The British Medical Association (BMA) has described the findings as "extremely worrying".

"As doctors, we believe it is unacceptable for the healthcare needs of this group of people to be ignored," said Dr Sam Everington, who co-chairs the BMA's equal opportunities committee.

He said the report would be discussed by GPs at the BMA in the near future.

The Department of Health said it would be working with the DRC to develop a full response to the investigation.

Mental health charity Sane said it was "disturbing" that people with mental illnesses were at greatest risk of becoming physically ill through neglect.

The charity's Marjorie Wallace called for a "new drive amongst all health professionals to ensure that each time a person with mental illness receives medical help, they are given a physical health check".

Eight million records

The investigation spoke to senior health professionals, policy makers and disabled people themselves.

Researchers analysed eight million health records in three primary care trusts (PCTs) in England and one local health board in Wales.

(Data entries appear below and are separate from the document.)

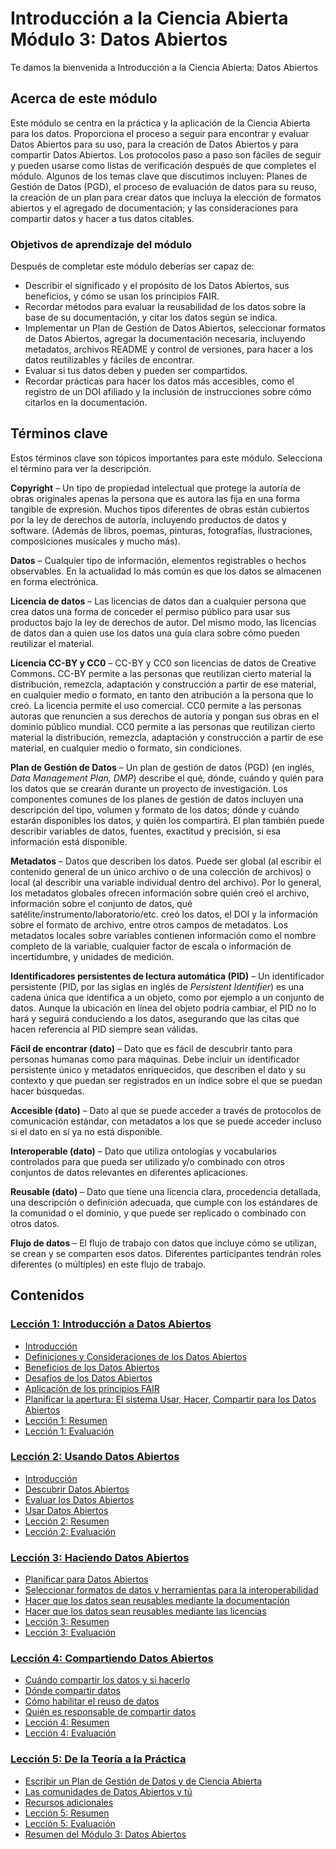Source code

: # Introducción a la Ciencia Abierta Módulo 3: Datos Abiertos

Te damos la bienvenida a Introducción a la Ciencia Abierta: Datos Abiertos

## Acerca de este módulo

Este módulo se centra en la práctica y la aplicación de la Ciencia Abierta para los datos. Proporciona el proceso a seguir para encontrar y evaluar Datos Abiertos para su uso, para la creación de Datos Abiertos y para compartir Datos Abiertos. Los protocolos paso a paso son fáciles de seguir y pueden usarse como listas de verificación después de que completes el módulo. Algunos de los temas clave que discutimos incluyen: Planes de Gestión de Datos (PGD), el proceso de evaluación de datos para su reuso, la creación de un plan para crear datos que incluya la elección de formatos abiertos y el agregado de documentación; y las consideraciones para compartir datos y hacer a tus datos citables.

### Objetivos de aprendizaje del módulo

Después de completar este módulo deberías ser capaz de:

- Describir el significado y el propósito de los Datos Abiertos, sus beneficios, y cómo se usan los principios FAIR.
- Recordar métodos para evaluar la reusabilidad de los datos sobre la base de su documentación, y citar los datos según se indica.
- Implementar un Plan de Gestión de Datos Abiertos, seleccionar formatos de Datos Abiertos, agregar la documentación necesaria, incluyendo metadatos, archivos README y control de versiones, para hacer a los datos reutilizables y fáciles de encontrar.
- Evaluar si tus datos deben y pueden ser compartidos.
- Recordar prácticas para hacer los datos más accesibles, como el registro de un DOI afiliado y la inclusión de instrucciones sobre cómo citarlos en la documentación.

## Términos clave

Estos términos clave son tópicos importantes para este módulo. Selecciona el término para ver la descripción.

**Copyright** – Un tipo de propiedad intelectual que protege la autoría de obras originales apenas la persona que es autora las fija en una forma tangible de expresión. Muchos tipos diferentes de obras están cubiertos por la ley de derechos de autoría, incluyendo productos de datos y software. (Además de libros, poemas, pinturas, fotografías, ilustraciones, composiciones musicales y mucho más).

**Datos** – Cualquier tipo de información, elementos registrables o hechos observables. En la actualidad lo más común es que los datos se almacenen en forma electrónica.

**Licencia de datos** – Las licencias de datos dan a cualquier persona que crea datos una forma de conceder el permiso público para usar sus productos bajo la ley de derechos de autor. Del mismo modo, las licencias de datos dan a quien use los datos una guía clara sobre cómo pueden reutilizar el material.

**Licencia CC-BY y CC0** – CC-BY y CC0 son licencias de datos de Creative Commons. CC-BY permite a las personas que reutilizan cierto material la distribución, remezcla, adaptación y construcción a partir de ese material, en cualquier medio o formato, en tanto den atribución a la persona que lo creó. La licencia permite el uso comercial. CC0 permite a las personas autoras que renuncien a sus derechos de autoría y pongan sus obras en el dominio público mundial. CC0 permite a las personas que reutilizan cierto material la distribución, remezcla, adaptación y construcción a partir de ese material, en cualquier medio o formato, sin condiciones.

**Plan de Gestión de Datos** – Un plan de gestión de datos (PGD) (en inglés, _Data Management Plan, DMP_) describe el qué, dónde, cuándo y quién para los datos que se crearán durante un proyecto de investigación. Los componentes comunes de los planes de gestión de datos incluyen una descripción del tipo, volumen y formato de los datos; dónde y cuándo estarán disponibles los datos, y quién los compartirá. El plan también puede describir variables de datos, fuentes, exactitud y precisión, si esa información está disponible.

**Metadatos** – Datos que describen los datos. Puede ser global (al escribir el contenido general de un único archivo o de una colección de archivos)  o local (al describir una variable individual dentro del archivo). Por lo general, los metadatos globales ofrecen información sobre quién creó el archivo, información sobre el conjunto de datos, qué satélite/instrumento/laboratorio/etc. creó los datos, el DOI y la información sobre el formato de archivo, entre otros campos de metadatos. Los metadatos locales sobre variables contienen información como el nombre completo de la variable, cualquier factor de escala o información de incertidumbre, y unidades de medición.

**Identificadores persistentes de lectura automática (PID)** – Un identificador persistente (PID, por las siglas en inglés de _Persistent Identifier_) es una cadena única que identifica a un objeto, como por ejemplo a un conjunto de datos. Aunque la ubicación en línea del objeto podría cambiar, el PID no lo hará y seguirá conduciendo a los datos, asegurando que las citas que hacen referencia al PID siempre sean válidas.

**Fácil de encontrar (dato)** – Dato que es fácil de descubrir tanto para personas humanas como para máquinas. Debe incluir un identificador persistente único y metadatos enriquecidos, que describen el dato y su contexto y que puedan ser registrados en un índice sobre el que se puedan hacer búsquedas.

**Accesible (dato)** – Dato al que se puede acceder a través de protocolos de comunicación estándar, con metadatos a los que se puede acceder incluso si el dato en sí ya no está disponible.

**Interoperable (dato)** – Dato que utiliza ontologías y vocabularios controlados para que pueda ser utilizado y/o combinado con otros conjuntos de datos relevantes en diferentes aplicaciones.

**Reusable (dato)** – Dato que tiene una licencia clara, procedencia detallada, una descripción o definición adecuada, que cumple con los estándares de la comunidad o el dominio, y que puede ser replicado o combinado con otros datos.

**Flujo de datos** – El flujo de trabajo con datos que incluye cómo se utilizan, se crean y se comparten esos datos. Diferentes participantes tendrán roles diferentes (o múltiples) en este flujo de trabajo.

## Contenidos

### [Lección 1: Introducción a Datos Abiertos](./Lesson_1)

- [Introducción](./Lesson_1#introducci%C3%B3n)
- [Definiciones y Consideraciones de los Datos Abiertos](./Lesson_1#definiciones-y-consideraciones-de-los-datos-abiertos)
- [Beneficios de los Datos Abiertos](./Lesson_1#beneficios-de-los-datos-abiertos)
- [Desafíos de los Datos Abiertos](./Lesson_1#desaf%C3%ADos-de-los-datos-abiertos)
- [Aplicación de los principios FAIR](./Lesson_1#aplicaci%C3%B3n-de-los-principios-fair)
- [Planificar la apertura: El sistema Usar, Hacer, Compartir para los Datos Abiertos](./Lesson_1#planificar-la-apertura-el-sistema-usar-hacer-compartir-para-los-datos-abiertos)
- [Lección 1: Resumen](./Lesson_1#lecci%C3%B3n-1-resumen)
- [Lección 1: Evaluación](./Lesson_1#lecci%C3%B3n-1-evaluaci%C3%B3n)

### [Lección 2: Usando Datos Abiertos](./Lesson_2)

- [Introducción](./Lesson_2#introducci%C3%B3n)
- [Descubrir Datos Abiertos](./Lesson_2#descubrir-datos-abiertos)
- [Evaluar los Datos Abiertos](./Lesson_2#evaluar-los-datos-abiertos)
- [Usar Datos Abiertos](./Lesson_2#usar-datos-abiertos)
- [Lección 2: Resumen](./Lesson_2#lecci%C3%B3n-2-resumen)
- [Lección 2: Evaluación](./Lesson_2#lecci%C3%B3n-2-evaluaci%C3%B3n)

### [Lección 3: Haciendo Datos Abiertos](./Lesson_3)

- [Planificar para Datos Abiertos](./Lesson_3#planificar-para-datos-abiertos)
- [Seleccionar formatos de datos y herramientas para la interoperabilidad](./Lesson_3#seleccionar-formatos-de-datos-y-herramientas-para-interoperabilidad)
- [Hacer que los datos sean reusables mediante la documentación](./Lesson_3#hacer-que-los-datos-sean-reusables-mediante-la-documentaci%C3%B3n)
- [Hacer que los datos sean reusables mediante las licencias](./Lesson_3#hacer-que-los-datos-sean-reusables-mediante-las-licencias)
- [Lección 3: Resumen](./Lesson_3#lecci%C3%B3n-2-resumen)
- [Lección 3: Evaluación](./Lesson_3#lecci%C3%B3n-3-evaluaci%C3%B3n)

### [Lección 4: Compartiendo Datos Abiertos](./Lesson_4)

- [Cuándo compartir los datos y si hacerlo](./Lesson_4#cu%C3%A1ndo-compartir-los-datos-y-si-hacerlo)
- [Dónde compartir datos](./Lesson_4#d%C3%B3nde-compartir-datos)
- [Cómo habilitar el reuso de datos](./Lesson_4#%C3%B3-habilitar-el-reuso-de-datos)
- [Quién es responsable de compartir datos](./Lesson_4#qui%C3%A9n-es-responsable-de-compartir-datos)
- [Lección 4: Resumen](./Lesson_4#lecci%C3%B3n-4-resumen)
- [Lección 4: Evaluación](./Lesson_4#lecci%C3%B3n-4-evaluaci%C3%B3n)

### [Lección 5: De la Teoría a la Práctica](./Lesson_5)

- [Escribir un Plan de Gestión de Datos y de Ciencia Abierta](./Lesson_5#escribir-un-plan-de-gesti%C3%B3n-de-datos-y-de-ciencia-abierta)
- [Las comunidades de Datos Abiertos y tú](./Lesson_5#las-comunidades-de-datos-abiertos-y-t%C3%BA)
- [Recursos adicionales](./Lesson_5#recursos-adicionales)
- [Lección 5: Resumen](./Lesson_5#lecci%C3%B3n-5-resumen)
- [Lección 5: Evaluación](./Lesson_5#lecci%C3%B3n-5-evaluaci%C3%B3n)
- [Resumen del Módulo 3: Datos Abiertos](./Lesson_5#resumen-del-m%C3%B3dulo-3-datos-abiertos)
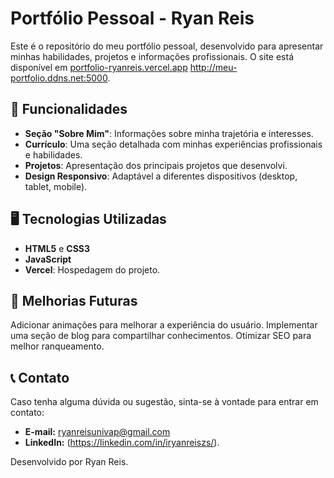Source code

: 

# Portfólio Pessoal - Ryan Reis

Este é o repositório do meu portfólio pessoal, desenvolvido para apresentar minhas habilidades, projetos e informações profissionais. O site está disponível em [portfolio-ryanreis.vercel.app](https://portfolio-ryan-nine.vercel.app) http://meu-portfolio.ddns.net:5000.

## 🚀 Funcionalidades

- **Seção "Sobre Mim"**: Informações sobre minha trajetória e interesses.
- **Currículo**: Uma seção detalhada com minhas experiências profissionais e habilidades.
- **Projetos**: Apresentação dos principais projetos que desenvolvi.
- **Design Responsivo**: Adaptável a diferentes dispositivos (desktop, tablet, mobile).

## 🖥️ Tecnologias Utilizadas

- **HTML5** e **CSS3**
- **JavaScript**
- **Vercel**: Hospedagem do projeto.

## 🎨 Melhorias Futuras
Adicionar animações para melhorar a experiência do usuário.
Implementar uma seção de blog para compartilhar conhecimentos.
Otimizar SEO para melhor ranqueamento.

## 📞 Contato
Caso tenha alguma dúvida ou sugestão, sinta-se à vontade para entrar em contato:

- **E-mail:** ryanreisunivap@gmail.com
- **LinkedIn:** (https://linkedin.com/in/iryanreiszs/).

Desenvolvido por Ryan Reis.
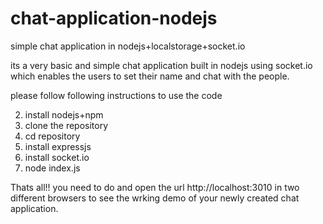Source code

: chat-application-nodejs
=======================

simple chat application in nodejs+localstorage+socket.io

its a very basic and simple chat application built in nodejs using socket.io which enables the users to set their name and chat with the people.

please follow following instructions to use the code

2. install nodejs+npm
2. clone the repository
3. cd repository
3. install expressjs 
3. install socket.io
4. node index.js


Thats all!! you need to do and open the url http://localhost:3010 in two different browsers to see the wrking demo of your newly created chat application.
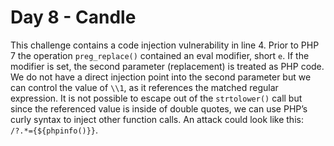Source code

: # Day 8 - Candle

This challenge contains a code injection vulnerability in line 4. Prior
to PHP 7 the operation `preg_replace()` contained an eval modifier,
short `e`. If the modifier is set, the second parameter (replacement) is
treated as PHP code. We do not have a direct injection point into the
second parameter but we can control the value of `\\1`, as it references
the matched regular expression. It is not possible to escape out of the
`strtolower()` call but since the referenced value is inside of double
quotes, we can use PHP’s curly syntax to inject other function calls. An
attack could look like this: `/?.*={${phpinfo()}}`.
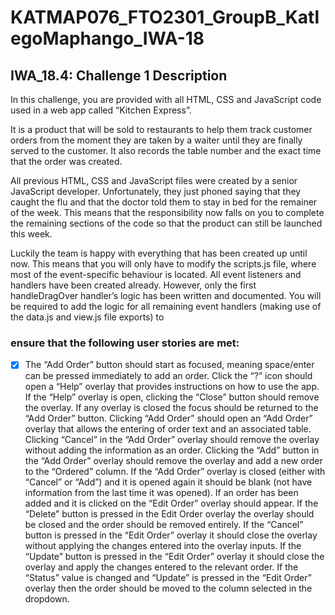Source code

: # KATMAP076_FTO2301_GroupB_KatlegoMaphango_IWA-18
## IWA_18.4: Challenge 1 Description
In this challenge, you are provided with all HTML, CSS and JavaScript code used in a web app called “Kitchen Express”.

It is a product that will be sold to restaurants to help them track customer orders from the moment they are taken by a waiter until they are finally served to the customer. It also records the table number and the exact time that the order was created.

 

All previous HTML, CSS and JavaScript files were created by a senior JavaScript developer. Unfortunately, they just phoned saying that they caught the flu and that the doctor told them to stay in bed for the remainer of the week. This means that the responsibility now falls on you to complete the remaining sections of the code so that the product can still be launched this week.

 

Luckily the team is happy with everything that has been created up until now. This means that you will only have to modify the scripts.js file, where most of the event-specific behaviour is located. All event listeners and handlers have been created already. However, only the first handleDragOver handler’s logic has been written and documented. You will be required to add the logic for all remaining event handlers (making use of the data.js and view.js file exports) to 

### ensure that the following user stories are met:

- [x] The “Add Order” button should start as focused, meaning space/enter can be pressed immediately to add an order.
Click the “?” icon should open a “Help” overlay that provides instructions on how to use the app.
If the “Help” overlay is open, clicking the “Close” button should remove the overlay.
If any overlay is closed the focus should be returned to the “Add Order” button.
Clicking “Add Order” should open an “Add Order” overlay that allows the entering of order text and an associated table.
Clicking “Cancel” in the “Add Order” overlay should remove the overlay without adding the information as an order.
Clicking the “Add” button in the “Add Order” overlay should remove the overlay and add a new order to the “Ordered” column.
If the “Add Order” overlay is closed (either with “Cancel” or “Add”) and it is opened again it should be blank (not have information from the last time it was opened).
If an order has been added and it is clicked on the “Edit Order” overlay should appear.
If the “Delete” button is pressed in the Edit Order overlay the overlay should be closed and the order should be removed entirely.
If the “Cancel” button is pressed in the “Edit Order” overlay it should close the overlay without applying the changes entered into the overlay inputs.
If the “Update” button is pressed in the “Edit Order” overlay it should close the overlay and apply the changes entered to the relevant order.
If the “Status” value is changed and “Update” is pressed in the “Edit Order” overlay then the order should be moved to the column selected in the dropdown.
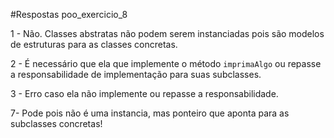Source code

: #Respostas poo_exercicio_8

1 - Não. Classes abstratas não podem serem instanciadas pois são modelos de estruturas para as classes concretas.

2 - É necessário que ela que implemente o método `imprimaAlgo` ou repasse a responsabilidade de implementação para suas subclasses.

3 - Erro caso ela não implemente ou repasse a responsabilidade.

7- Pode pois não é uma instancia, mas ponteiro que aponta para as subclasses concretas!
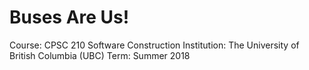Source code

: # Buses Are Us!

Course: CPSC 210 Software Construction 
Institution: The University of British Columbia (UBC) 
Term: Summer 2018 


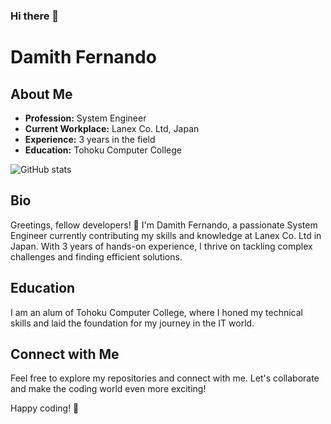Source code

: ### Hi there 👋

# Damith Fernando

## About Me
- **Profession:** System Engineer
- **Current Workplace:** Lanex Co. Ltd, Japan
- **Experience:** 3 years in the field
- **Education:** Tohoku Computer College

<img align="center" src="https://github-readme-stats.vercel.app/api?username=damithfdo95" alt="GitHub stats" />

## Bio
Greetings, fellow developers! 👋 I'm Damith Fernando, a passionate System Engineer currently contributing my skills and knowledge at Lanex Co. Ltd in Japan. With 3 years of hands-on experience, I thrive on tackling complex challenges and finding efficient solutions.

## Education
I am an alum of Tohoku Computer College, where I honed my technical skills and laid the foundation for my journey in the IT world.

## Connect with Me
Feel free to explore my repositories and connect with me. Let's collaborate and make the coding world even more exciting!

Happy coding! 🚀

The DRC says that in spite of increased needs of these two groups, important checks are provided less often.

For example, people with learning disabilities who have diabetes have fewer measurements of their body mass index, while those who have had a stroke have fewer blood pressure checks.

The investigation identified a problem known as "diagnostic overshadowing" - where symptoms of physical ill health are often seen as part of a patient's mental health problem or learning disability and are not properly investigated or treated.

More than 50% of people who spoke to researchers said they experienced difficulties when trying to see their GP.

They identified the attitude of reception staff, inflexible appointments and inaccessible information as being some of the causes.

A few said they were not registered with a family doctor or had been struck off the list for being too demanding.

The report did identify areas of good practice but the DRC says services are frequently working in isolation and initiatives developed by specialists have not become part of the mainstream.

The government is being urged to put in place a number of improvements to "close the gap".

"We agree with the broad thrust of the DRC's recommendations and have already started to act," said health minister Rosie Winterton.

She said £7m had been made available to almost 90 PCTs to employ "wellbeing nurses" to help mental health patients.

The department has also allocated £42m to PCTs to help them to implement further measures to improve the care of people with learning disabilities.

This is not theoretical, this is actually happening, and I witness or experience it myself, all too often.

If disabled people are to ever have equal access to society, we need equal access to good healthcare.